To do ▸ Each line from the material with the word "underline" in it must be copied.

╭──

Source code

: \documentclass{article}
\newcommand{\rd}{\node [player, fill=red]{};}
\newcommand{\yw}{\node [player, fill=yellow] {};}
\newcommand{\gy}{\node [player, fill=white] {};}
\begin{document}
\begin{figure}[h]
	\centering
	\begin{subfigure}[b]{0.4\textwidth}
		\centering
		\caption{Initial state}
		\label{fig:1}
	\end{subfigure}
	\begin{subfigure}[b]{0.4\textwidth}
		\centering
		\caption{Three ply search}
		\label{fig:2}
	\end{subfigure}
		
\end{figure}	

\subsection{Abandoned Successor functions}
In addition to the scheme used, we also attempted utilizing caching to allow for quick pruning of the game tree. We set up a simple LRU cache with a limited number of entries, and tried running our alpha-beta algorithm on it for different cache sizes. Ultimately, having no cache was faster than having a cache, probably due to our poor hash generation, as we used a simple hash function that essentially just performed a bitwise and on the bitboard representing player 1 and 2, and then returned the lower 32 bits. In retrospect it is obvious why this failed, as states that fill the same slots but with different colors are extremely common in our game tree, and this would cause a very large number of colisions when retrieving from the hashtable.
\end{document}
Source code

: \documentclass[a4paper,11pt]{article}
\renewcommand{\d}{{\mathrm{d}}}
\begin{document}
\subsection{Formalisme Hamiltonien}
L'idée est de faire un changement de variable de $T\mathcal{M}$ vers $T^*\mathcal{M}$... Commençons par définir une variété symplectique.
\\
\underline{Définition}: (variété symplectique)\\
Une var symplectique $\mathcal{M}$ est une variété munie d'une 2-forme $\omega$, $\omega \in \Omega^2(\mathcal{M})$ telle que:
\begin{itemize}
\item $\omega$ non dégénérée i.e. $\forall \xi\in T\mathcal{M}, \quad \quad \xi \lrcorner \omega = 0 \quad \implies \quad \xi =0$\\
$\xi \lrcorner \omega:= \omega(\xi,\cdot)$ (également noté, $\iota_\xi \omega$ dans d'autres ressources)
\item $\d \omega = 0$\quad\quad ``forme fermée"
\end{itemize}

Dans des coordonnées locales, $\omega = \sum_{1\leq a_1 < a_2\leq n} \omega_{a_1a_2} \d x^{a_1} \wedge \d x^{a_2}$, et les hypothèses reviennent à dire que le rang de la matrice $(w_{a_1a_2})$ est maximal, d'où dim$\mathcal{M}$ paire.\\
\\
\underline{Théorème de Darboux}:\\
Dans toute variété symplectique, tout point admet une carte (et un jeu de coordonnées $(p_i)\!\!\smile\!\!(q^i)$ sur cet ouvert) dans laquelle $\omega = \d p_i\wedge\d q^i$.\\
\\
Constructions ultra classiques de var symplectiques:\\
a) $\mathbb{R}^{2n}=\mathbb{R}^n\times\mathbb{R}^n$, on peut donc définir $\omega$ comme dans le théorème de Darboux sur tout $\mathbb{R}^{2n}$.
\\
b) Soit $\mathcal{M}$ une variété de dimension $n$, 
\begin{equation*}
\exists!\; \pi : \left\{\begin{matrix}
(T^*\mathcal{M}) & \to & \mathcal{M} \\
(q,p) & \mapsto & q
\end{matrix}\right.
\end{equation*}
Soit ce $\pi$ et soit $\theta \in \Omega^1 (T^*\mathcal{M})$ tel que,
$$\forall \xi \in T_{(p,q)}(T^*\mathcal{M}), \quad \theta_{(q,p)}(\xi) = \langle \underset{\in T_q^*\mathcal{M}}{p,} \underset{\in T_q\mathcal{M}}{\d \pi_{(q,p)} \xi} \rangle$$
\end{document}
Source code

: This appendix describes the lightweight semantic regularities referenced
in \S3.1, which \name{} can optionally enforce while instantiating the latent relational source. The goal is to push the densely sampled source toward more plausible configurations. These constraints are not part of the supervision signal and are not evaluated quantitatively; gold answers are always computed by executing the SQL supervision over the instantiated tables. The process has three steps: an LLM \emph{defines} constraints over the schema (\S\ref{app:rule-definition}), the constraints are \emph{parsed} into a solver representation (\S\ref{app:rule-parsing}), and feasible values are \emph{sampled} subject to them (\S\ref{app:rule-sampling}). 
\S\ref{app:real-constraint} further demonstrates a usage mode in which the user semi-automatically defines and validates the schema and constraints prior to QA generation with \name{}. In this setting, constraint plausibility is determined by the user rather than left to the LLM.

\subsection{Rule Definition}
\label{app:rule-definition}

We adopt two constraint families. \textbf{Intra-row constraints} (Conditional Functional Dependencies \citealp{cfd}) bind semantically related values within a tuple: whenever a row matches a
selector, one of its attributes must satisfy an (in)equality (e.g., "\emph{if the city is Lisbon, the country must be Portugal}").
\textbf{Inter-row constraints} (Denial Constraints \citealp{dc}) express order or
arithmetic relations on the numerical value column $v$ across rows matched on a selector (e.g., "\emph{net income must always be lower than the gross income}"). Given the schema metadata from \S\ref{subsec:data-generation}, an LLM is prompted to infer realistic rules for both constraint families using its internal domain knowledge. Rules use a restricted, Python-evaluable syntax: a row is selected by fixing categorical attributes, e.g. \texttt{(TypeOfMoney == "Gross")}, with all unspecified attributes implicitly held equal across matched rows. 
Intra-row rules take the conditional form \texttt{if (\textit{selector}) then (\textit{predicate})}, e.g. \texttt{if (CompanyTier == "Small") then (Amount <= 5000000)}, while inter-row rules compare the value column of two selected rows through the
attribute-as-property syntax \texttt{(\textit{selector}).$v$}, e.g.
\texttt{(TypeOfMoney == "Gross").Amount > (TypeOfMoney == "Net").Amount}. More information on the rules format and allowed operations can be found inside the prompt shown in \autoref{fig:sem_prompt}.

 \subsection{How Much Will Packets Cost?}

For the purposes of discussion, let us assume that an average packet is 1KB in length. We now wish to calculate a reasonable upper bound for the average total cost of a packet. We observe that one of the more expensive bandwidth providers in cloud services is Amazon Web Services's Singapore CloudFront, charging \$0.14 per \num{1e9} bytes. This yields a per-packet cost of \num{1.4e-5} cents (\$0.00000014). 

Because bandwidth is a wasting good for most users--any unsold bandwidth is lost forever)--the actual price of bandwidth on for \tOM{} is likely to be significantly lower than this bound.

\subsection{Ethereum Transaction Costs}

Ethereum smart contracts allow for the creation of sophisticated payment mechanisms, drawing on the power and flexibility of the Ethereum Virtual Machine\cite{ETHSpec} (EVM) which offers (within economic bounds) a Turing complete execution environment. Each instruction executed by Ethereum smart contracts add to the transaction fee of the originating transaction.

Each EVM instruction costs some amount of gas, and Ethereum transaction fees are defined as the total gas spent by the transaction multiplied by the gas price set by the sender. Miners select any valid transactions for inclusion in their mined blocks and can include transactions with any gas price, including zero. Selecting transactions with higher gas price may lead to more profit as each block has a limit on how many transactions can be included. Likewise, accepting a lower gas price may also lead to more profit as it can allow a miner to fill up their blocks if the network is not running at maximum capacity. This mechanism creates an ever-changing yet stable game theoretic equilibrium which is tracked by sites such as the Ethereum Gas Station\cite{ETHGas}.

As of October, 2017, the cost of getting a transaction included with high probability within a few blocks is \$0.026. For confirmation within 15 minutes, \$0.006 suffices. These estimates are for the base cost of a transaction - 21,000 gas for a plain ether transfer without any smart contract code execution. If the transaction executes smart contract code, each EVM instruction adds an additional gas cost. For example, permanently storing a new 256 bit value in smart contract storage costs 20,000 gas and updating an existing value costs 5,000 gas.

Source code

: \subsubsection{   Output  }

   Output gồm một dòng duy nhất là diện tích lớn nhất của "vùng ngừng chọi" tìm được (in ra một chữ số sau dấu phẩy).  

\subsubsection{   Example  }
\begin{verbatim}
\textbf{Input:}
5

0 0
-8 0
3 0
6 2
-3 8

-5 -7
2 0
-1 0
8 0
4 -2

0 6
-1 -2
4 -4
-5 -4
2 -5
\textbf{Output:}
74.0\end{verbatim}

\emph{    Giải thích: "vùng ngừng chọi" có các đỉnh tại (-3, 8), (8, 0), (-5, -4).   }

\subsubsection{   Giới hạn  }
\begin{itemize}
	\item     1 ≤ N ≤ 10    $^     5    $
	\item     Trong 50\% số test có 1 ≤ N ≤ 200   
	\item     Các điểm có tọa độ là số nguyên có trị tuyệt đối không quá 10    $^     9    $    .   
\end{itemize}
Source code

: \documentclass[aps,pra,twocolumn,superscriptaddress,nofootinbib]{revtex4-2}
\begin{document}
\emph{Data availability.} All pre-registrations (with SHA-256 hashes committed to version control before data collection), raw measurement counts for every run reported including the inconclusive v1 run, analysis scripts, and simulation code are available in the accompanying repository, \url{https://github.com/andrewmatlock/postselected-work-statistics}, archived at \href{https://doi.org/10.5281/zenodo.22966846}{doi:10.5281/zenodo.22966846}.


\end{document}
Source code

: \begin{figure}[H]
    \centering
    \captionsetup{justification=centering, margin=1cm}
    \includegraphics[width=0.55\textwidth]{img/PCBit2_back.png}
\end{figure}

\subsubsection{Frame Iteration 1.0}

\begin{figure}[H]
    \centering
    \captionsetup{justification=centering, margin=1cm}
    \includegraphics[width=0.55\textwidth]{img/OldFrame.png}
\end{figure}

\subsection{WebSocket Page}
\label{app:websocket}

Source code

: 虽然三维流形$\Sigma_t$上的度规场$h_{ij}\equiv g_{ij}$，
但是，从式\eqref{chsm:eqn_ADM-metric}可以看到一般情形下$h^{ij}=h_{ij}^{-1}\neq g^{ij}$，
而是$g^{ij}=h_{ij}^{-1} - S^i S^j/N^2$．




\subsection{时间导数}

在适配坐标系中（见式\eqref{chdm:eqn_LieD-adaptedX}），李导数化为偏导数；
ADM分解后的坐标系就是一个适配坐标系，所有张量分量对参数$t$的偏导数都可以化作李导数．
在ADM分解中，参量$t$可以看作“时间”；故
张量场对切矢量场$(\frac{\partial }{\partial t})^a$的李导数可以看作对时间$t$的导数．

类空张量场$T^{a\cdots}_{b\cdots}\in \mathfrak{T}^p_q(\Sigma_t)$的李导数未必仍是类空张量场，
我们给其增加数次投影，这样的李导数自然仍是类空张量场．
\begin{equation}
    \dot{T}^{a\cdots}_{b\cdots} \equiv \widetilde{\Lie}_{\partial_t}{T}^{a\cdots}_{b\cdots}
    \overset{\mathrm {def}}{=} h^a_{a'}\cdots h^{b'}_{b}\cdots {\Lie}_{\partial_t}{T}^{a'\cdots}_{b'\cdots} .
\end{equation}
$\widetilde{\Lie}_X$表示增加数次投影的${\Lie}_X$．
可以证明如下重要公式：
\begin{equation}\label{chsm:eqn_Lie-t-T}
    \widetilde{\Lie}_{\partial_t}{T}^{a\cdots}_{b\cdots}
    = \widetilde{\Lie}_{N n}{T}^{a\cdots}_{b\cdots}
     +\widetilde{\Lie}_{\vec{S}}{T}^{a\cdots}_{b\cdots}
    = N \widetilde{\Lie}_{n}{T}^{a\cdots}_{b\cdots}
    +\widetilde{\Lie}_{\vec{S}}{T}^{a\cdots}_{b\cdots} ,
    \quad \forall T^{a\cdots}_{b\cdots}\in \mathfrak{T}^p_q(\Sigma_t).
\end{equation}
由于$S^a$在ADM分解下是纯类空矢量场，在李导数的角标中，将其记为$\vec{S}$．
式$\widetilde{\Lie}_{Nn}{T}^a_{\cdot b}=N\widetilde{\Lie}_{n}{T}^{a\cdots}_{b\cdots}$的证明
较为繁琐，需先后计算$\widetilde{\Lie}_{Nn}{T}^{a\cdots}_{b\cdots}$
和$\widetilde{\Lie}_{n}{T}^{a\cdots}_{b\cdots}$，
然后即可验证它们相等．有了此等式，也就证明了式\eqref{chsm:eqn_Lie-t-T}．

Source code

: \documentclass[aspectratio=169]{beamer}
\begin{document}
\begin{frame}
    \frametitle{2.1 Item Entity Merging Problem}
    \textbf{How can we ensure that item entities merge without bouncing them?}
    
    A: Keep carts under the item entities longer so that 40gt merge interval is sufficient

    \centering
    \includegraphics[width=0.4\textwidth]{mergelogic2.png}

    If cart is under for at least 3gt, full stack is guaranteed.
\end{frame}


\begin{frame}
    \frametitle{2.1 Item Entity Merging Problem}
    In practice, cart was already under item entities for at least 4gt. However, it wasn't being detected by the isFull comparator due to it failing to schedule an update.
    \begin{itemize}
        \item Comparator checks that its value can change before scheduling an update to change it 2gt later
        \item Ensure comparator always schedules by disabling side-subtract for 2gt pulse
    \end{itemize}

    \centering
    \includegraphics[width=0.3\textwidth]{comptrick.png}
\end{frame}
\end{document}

╰──

Response ▸
\underline{Définition}: (variété symplectique)\\
\underline{Théorème de Darboux}:\\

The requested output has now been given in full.